TASK BRIEF: Work through the records below, line by line, and say how many lines include "choose", with nothing else.

MATERIAL FOR THE TASK:
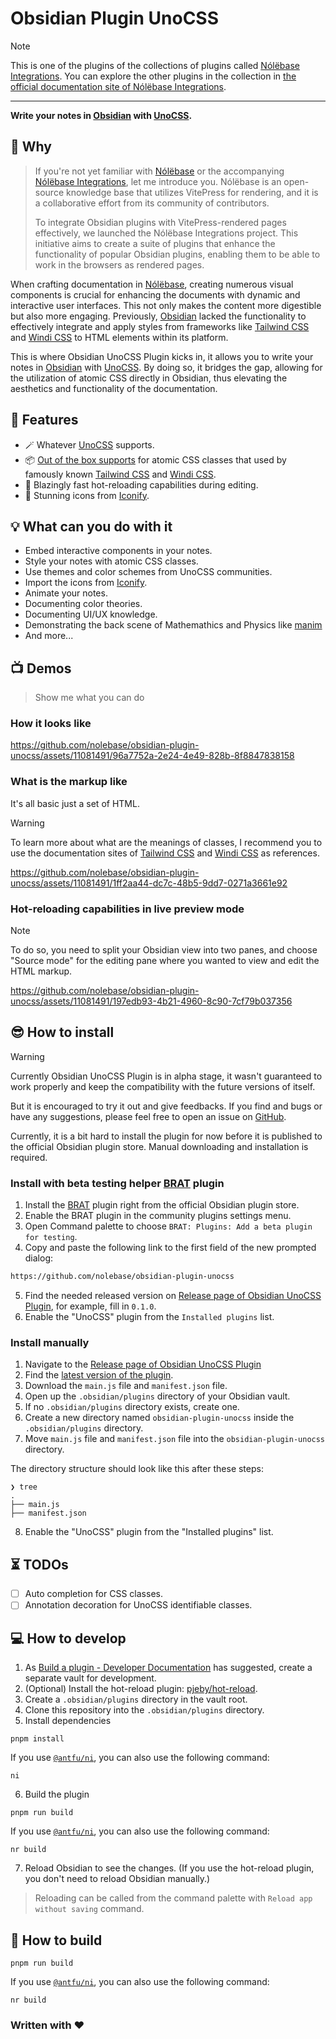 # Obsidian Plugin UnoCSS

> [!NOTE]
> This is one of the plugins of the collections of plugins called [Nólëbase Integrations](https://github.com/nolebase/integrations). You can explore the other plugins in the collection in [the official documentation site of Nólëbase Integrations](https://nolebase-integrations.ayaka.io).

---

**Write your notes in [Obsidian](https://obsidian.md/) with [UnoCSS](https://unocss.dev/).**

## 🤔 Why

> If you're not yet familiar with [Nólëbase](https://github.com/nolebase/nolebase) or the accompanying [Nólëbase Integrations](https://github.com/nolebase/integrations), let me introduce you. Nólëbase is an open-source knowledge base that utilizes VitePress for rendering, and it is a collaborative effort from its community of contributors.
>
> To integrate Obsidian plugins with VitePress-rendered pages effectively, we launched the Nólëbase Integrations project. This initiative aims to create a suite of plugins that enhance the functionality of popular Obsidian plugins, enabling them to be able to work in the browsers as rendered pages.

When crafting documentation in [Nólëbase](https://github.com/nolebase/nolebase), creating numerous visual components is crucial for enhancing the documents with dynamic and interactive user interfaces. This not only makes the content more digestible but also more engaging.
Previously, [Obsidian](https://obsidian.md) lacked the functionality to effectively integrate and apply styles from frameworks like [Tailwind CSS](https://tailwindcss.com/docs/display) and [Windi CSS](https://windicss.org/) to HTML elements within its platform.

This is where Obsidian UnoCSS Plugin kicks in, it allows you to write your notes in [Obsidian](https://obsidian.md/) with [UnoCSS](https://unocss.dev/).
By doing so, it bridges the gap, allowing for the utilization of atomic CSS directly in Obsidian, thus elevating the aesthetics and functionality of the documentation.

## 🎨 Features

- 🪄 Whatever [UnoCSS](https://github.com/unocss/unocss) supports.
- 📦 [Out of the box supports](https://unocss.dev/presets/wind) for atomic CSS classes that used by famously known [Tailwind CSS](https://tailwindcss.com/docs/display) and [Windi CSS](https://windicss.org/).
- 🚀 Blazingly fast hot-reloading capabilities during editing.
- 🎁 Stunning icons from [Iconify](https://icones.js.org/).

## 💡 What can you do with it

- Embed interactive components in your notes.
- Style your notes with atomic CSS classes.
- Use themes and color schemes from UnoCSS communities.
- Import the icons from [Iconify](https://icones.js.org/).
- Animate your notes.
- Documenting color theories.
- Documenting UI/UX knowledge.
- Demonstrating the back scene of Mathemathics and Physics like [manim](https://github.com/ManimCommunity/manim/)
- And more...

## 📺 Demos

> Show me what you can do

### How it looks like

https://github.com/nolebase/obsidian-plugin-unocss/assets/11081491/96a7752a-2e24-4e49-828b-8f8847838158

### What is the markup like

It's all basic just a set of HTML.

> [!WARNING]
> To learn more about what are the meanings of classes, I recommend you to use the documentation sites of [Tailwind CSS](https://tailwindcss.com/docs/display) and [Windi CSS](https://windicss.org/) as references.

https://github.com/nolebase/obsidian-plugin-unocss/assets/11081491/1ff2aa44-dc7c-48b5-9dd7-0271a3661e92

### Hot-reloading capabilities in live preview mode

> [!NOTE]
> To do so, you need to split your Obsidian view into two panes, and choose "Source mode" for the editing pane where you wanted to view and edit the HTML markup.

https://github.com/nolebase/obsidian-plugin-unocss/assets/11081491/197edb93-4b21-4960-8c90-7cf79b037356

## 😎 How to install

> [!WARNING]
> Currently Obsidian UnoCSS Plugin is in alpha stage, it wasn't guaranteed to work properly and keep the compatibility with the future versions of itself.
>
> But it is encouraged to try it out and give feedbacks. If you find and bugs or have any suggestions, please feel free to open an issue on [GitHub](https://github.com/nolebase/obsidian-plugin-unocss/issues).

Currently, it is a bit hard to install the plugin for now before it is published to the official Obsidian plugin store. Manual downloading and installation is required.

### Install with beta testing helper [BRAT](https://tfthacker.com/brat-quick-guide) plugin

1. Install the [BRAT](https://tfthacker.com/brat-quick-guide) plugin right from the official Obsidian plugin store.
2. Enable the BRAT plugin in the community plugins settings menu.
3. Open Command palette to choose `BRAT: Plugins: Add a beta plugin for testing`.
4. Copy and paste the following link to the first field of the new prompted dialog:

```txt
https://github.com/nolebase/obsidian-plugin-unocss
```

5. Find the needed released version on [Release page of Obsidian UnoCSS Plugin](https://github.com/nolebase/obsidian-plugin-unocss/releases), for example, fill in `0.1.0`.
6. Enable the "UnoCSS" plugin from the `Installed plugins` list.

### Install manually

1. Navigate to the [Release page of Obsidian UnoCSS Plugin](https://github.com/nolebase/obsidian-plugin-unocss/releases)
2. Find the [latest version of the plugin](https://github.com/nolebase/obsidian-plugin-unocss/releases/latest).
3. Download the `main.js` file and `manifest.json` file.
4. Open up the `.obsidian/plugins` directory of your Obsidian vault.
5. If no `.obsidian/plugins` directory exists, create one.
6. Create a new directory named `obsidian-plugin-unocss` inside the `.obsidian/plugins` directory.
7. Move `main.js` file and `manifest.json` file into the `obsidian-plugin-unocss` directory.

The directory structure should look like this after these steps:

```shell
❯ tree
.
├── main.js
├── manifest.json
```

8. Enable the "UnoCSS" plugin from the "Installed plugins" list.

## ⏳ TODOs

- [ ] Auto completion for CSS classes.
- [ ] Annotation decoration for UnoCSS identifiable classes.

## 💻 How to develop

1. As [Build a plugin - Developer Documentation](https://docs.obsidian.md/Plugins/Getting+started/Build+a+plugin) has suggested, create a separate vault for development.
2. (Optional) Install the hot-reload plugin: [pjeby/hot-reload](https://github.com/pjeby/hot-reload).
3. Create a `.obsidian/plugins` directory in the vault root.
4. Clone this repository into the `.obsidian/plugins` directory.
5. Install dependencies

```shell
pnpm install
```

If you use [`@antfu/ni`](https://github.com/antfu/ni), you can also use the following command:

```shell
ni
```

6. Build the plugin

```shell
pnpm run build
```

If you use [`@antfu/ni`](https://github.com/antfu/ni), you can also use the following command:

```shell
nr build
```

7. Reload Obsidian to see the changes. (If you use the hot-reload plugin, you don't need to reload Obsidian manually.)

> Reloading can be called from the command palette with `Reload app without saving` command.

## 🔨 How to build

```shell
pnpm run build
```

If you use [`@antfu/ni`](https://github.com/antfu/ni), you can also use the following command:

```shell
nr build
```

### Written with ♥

* * *

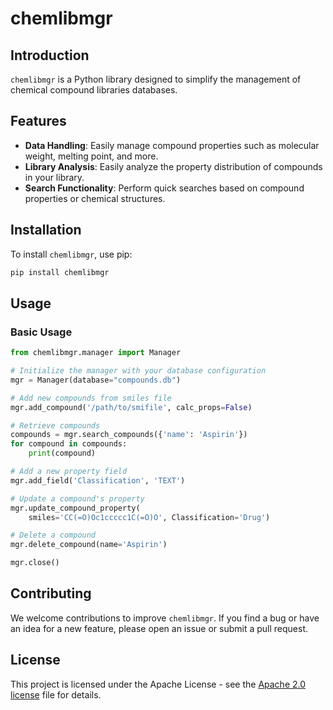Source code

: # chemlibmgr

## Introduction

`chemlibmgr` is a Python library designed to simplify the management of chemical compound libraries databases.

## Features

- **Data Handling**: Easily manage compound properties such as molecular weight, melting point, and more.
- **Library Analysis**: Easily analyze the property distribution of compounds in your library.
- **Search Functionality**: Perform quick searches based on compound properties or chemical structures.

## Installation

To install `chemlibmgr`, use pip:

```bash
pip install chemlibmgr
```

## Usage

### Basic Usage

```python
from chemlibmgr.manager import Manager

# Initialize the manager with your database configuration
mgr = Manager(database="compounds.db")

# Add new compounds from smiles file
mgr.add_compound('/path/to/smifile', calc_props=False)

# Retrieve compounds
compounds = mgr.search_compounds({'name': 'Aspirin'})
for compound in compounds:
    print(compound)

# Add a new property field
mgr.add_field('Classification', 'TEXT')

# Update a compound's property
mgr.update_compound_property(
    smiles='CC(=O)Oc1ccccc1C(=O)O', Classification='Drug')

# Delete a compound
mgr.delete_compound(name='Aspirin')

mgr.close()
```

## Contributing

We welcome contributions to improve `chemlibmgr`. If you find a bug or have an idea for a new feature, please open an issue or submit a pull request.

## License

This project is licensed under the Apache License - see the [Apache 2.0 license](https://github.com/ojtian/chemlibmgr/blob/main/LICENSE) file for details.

--

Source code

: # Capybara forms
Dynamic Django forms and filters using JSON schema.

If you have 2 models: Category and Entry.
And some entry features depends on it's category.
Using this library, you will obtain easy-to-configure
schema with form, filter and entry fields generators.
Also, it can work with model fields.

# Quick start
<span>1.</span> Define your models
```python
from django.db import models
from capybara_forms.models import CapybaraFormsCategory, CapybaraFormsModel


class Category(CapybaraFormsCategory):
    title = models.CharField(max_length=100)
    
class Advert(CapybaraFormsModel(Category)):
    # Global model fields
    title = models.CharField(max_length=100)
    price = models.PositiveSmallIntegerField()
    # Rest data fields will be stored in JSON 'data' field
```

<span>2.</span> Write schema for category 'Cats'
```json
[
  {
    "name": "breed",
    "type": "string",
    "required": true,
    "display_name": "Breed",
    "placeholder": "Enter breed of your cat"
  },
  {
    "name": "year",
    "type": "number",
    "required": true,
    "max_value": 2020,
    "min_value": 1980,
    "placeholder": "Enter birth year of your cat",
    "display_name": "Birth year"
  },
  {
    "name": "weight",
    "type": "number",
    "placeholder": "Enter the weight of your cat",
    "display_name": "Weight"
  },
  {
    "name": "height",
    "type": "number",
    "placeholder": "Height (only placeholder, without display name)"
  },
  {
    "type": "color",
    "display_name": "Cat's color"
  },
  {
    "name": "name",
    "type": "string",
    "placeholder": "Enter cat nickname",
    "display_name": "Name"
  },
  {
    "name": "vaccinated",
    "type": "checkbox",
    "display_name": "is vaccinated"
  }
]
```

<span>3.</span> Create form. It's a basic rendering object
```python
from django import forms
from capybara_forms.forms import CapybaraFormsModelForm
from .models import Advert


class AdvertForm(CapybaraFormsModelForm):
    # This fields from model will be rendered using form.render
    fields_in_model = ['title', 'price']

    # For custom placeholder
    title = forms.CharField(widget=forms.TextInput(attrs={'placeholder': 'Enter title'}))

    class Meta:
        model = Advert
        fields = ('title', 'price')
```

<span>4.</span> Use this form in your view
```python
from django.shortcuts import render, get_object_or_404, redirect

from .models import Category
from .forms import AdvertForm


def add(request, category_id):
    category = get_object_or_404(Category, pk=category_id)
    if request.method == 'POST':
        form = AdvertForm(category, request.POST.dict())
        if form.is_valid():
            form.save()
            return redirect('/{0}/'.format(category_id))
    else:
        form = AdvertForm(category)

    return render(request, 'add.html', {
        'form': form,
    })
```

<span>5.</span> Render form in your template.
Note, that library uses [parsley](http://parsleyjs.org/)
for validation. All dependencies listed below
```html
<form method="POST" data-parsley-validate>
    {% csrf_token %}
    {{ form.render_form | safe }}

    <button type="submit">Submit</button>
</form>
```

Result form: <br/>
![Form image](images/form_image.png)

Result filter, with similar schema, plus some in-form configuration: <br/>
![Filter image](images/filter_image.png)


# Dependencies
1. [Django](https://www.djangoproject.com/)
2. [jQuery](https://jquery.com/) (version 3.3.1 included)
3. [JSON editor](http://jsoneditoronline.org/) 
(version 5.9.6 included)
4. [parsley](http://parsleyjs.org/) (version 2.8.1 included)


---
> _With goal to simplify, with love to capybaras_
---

OUTPUT OF THE EXERCISE: 2